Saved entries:
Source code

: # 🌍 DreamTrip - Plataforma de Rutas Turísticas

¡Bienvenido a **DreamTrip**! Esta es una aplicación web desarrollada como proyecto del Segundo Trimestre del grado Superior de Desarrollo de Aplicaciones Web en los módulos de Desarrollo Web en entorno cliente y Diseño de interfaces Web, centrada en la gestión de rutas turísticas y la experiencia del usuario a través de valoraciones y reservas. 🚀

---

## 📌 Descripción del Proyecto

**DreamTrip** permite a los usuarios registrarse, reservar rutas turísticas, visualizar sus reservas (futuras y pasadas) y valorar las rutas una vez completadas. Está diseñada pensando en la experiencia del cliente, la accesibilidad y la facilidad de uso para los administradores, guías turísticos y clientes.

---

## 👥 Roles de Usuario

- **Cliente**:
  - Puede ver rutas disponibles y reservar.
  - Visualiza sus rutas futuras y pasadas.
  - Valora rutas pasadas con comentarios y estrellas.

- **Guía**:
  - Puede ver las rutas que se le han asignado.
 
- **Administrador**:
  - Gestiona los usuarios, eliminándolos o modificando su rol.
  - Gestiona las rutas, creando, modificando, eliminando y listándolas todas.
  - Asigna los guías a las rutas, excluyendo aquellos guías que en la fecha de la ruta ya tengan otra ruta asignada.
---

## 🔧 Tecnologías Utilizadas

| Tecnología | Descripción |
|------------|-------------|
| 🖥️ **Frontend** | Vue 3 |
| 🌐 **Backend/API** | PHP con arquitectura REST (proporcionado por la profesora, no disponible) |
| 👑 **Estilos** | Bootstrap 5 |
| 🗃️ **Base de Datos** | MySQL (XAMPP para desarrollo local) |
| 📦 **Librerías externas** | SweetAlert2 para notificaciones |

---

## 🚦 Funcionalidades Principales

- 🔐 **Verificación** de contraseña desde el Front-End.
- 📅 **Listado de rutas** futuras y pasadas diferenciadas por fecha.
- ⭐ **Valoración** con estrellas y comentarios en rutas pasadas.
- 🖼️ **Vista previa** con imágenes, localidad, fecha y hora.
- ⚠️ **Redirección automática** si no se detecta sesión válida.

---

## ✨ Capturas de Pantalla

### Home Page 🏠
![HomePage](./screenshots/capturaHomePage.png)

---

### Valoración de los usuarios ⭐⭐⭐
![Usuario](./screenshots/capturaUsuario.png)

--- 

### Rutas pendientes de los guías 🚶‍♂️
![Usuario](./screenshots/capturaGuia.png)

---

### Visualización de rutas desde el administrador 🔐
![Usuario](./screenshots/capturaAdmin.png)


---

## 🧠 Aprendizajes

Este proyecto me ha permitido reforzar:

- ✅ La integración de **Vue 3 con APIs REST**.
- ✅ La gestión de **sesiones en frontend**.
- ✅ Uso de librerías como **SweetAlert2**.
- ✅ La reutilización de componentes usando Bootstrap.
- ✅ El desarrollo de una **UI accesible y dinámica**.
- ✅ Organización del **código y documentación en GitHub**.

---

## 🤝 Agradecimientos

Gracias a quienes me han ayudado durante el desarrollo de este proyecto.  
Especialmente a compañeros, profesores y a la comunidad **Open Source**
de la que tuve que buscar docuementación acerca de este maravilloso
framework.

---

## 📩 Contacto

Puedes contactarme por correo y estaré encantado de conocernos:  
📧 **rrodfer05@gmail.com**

= Task requirements =
Send back the lines of the records word for word, from the very first through the line containing "- 🖼️ **Vista".

= Result =
Source code

: # 🌍 DreamTrip - Plataforma de Rutas Turísticas

¡Bienvenido a **DreamTrip**! Esta es una aplicación web desarrollada como proyecto del Segundo Trimestre del grado Superior de Desarrollo de Aplicaciones Web en los módulos de Desarrollo Web en entorno cliente y Diseño de interfaces Web, centrada en la gestión de rutas turísticas y la experiencia del usuario a través de valoraciones y reservas. 🚀

---

## 📌 Descripción del Proyecto

**DreamTrip** permite a los usuarios registrarse, reservar rutas turísticas, visualizar sus reservas (futuras y pasadas) y valorar las rutas una vez completadas. Está diseñada pensando en la experiencia del cliente, la accesibilidad y la facilidad de uso para los administradores, guías turísticos y clientes.

---

## 👥 Roles de Usuario

- **Cliente**:
  - Puede ver rutas disponibles y reservar.
  - Visualiza sus rutas futuras y pasadas.
  - Valora rutas pasadas con comentarios y estrellas.

- **Guía**:
  - Puede ver las rutas que se le han asignado.
 
- **Administrador**:
  - Gestiona los usuarios, eliminándolos o modificando su rol.
  - Gestiona las rutas, creando, modificando, eliminando y listándolas todas.
  - Asigna los guías a las rutas, excluyendo aquellos guías que en la fecha de la ruta ya tengan otra ruta asignada.
---

## 🔧 Tecnologías Utilizadas

| Tecnología | Descripción |
|------------|-------------|
| 🖥️ **Frontend** | Vue 3 |
| 🌐 **Backend/API** | PHP con arquitectura REST (proporcionado por la profesora, no disponible) |
| 👑 **Estilos** | Bootstrap 5 |
| 🗃️ **Base de Datos** | MySQL (XAMPP para desarrollo local) |
| 📦 **Librerías externas** | SweetAlert2 para notificaciones |

---

## 🚦 Funcionalidades Principales

- 🔐 **Verificación** de contraseña desde el Front-End.
- 📅 **Listado de rutas** futuras y pasadas diferenciadas por fecha.
- ⭐ **Valoración** con estrellas y comentarios en rutas pasadas.
- 🖼️ **Vista previa** con imágenes, localidad, fecha y hora.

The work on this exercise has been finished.